PLAYS ABOUT ENDINGS AND BEGINNINGS: CARE AND CONTEMPLATION

Photography by Grace K. McConnell

Eric Coble’s First Snow of Summer concludes the mainstage lineup of SOTP’s 2024–2025 season, aptly titled *Omega & Alpha*. In most theatrical narratives, the curtain rises on a beginning and descends with a resolution. This season, however, has dared to ask a different set of questions: What happens after the ending? What do we discover when we linger in the aftermath, when the dust of climax has settled and the real work of living begins? In each of the three mainstage productions, audiences have encountered characters whose lives have reached a breaking point—be it relational, ideological, or existential—and followed them not toward conclusion, but toward emergence.

Rather than fixating on the eventfulness of plot, this season has embraced stories that unfold like a “slow burn”—accumulative experiences that seem, at first, minor or even mundane, but eventually yield transformation. These works inhabit a kind of liminal or purgatorial space, suspended between what was and what might be. In the absence of high-octane action or conventional catharsis, they have instead illuminated the fragile, quiet metamorphoses of people recalibrating their identities, their relationships, their sense of self and place.

In Heidi Schreck’s Grand Concourse, we witnessed the unraveling of a woman’s faith-bound allegiance to a religious institution. Over the course of the play, her crisis of belief gave way not to despair but to hard-won autonomy. Meanwhile, a floundering college dropout—initially defined by manipulative behavior and a need for attention—found unexpected clarity and responsibility, reshaping herself into a grounded adult with a renewed moral compass. Alongside these arcs came the births and deaths of various relationships—romantic, platonic, professional—and with them, new purpose, new direction, new possibility.

Chisa Hutchinson’s Amerikin, set in the hauntingly resonant graveyards of Sharpsburg, Maryland, delivered a searing critique of American ideologies. We saw a negligent husband and wannabe white supremacist walloweing in the total destruction of the societal backbone he had tried to align himself; but from his annihilation of circumstance rose someone who was willing to rabidly fight for his family (or what was left of it). A journalist who thought his career had all but vanished, discovered a renewed sense of pride in his family; and a first-time journalist who had favored safety above all things discovered there are causes that there is power in staring danger straight in the eye. 

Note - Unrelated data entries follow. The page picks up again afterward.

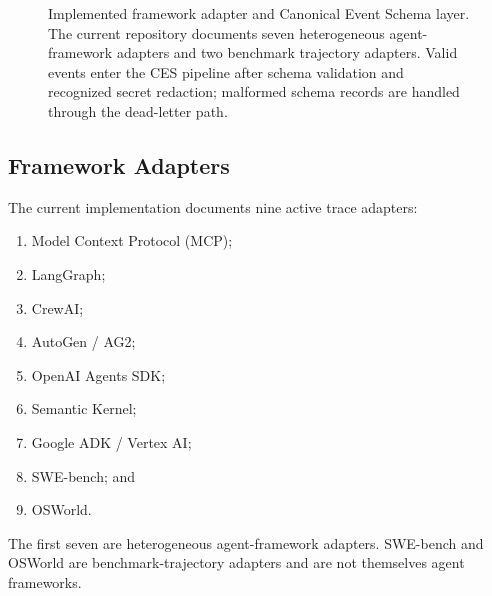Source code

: \documentclass[11pt,a4paper]{article}
\begin{document}
\begin{figure}[!htbp]

\caption{Implemented framework adapter and Canonical Event Schema layer. The current
repository documents seven heterogeneous agent-framework adapters and two benchmark
trajectory adapters. Valid events enter the CES pipeline after schema validation and
recognized secret redaction; malformed schema records are handled through the
dead-letter path.}
\label{fig:ces}

\end{figure}

\subsection{Framework Adapters}

The current implementation documents nine active trace adapters:

\begin{enumerate}
\item Model Context Protocol (MCP);
\item LangGraph;
\item CrewAI;
\item AutoGen / AG2;
\item OpenAI Agents SDK;
\item Semantic Kernel;
\item Google ADK / Vertex AI;
\item SWE-bench; and
\item OSWorld.
\end{enumerate}

The first seven are heterogeneous agent-\allowbreak framework adapters.
SWE-\allowbreak bench and OSWorld are benchmark-\allowbreak trajectory adapters
and are not themselves agent frameworks.
\end{document}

Now, with First Snow of Summer, we come full circle—or perhaps more accurately, we arrive at a new threshold. Coble’s play opens as a wildfire rages on the forested Colorado horizon, threatening the childhood home of a family drawn back together briefly gathering before a carpool to the wedding of their eldest brother. To say much more would rob audiences of the delicate revelations the play offers. But suffice it to say: its sold-out opening is testament to the resonance of its themes and lauded expectations for such a talented and caring production team. For those still hoping to catch it, get those tickets quick—performances continue for three weekends only.

What has proven most instructive about this season is its insistence on slowing down and asking us to navigate the aftermath where there isn’t a clear narrative arc ahead of us—those messy, nonlinear spaces of uncertainty. These spaces often go unexamined in our cultural narratives. We prefer clarity, structure, and resolution. Yet life seldom offers such neat arcs. Whether it’s the loss of a job, the dissolution of a relationship, the end of formal education, the death of a loved one, or simply the destabilizing effects of shifting political and social landscapes, many of us find ourselves in the wilderness between identities. These transitional periods can feel directionless, humiliating, clumsy, and even ugly. And yet, they are the crucibles in which we discover who we truly are.

These are the moments in which character is forged—not in times of triumph, but in the absence of external validation, when the structures that once supported us vanish and we are left to navigate the wreckage. First Snow of Summer captures one such moment with grace, fairness, and unflinching honesty. It is a play that dares to be both beautiful and hurtful, poetic and grounded, miraculous and devastating.

The collaborative stewardship of this story—by actors, designers, stage managers, the director, and playwright—has resulted in a contemplative, resonant piece of theatre. It is not just a season closer, but a mirror held up to our own in-between moments. In embracing the ambiguity of the “after,” Omega & Alpha has offered us more than theatre; it has given us tools for reflection and, perhaps, transformation.

As the curtain falls on this extraordinary season, we are left not with finality, but with possibility. And sometimes, that is the most powerful ending of all.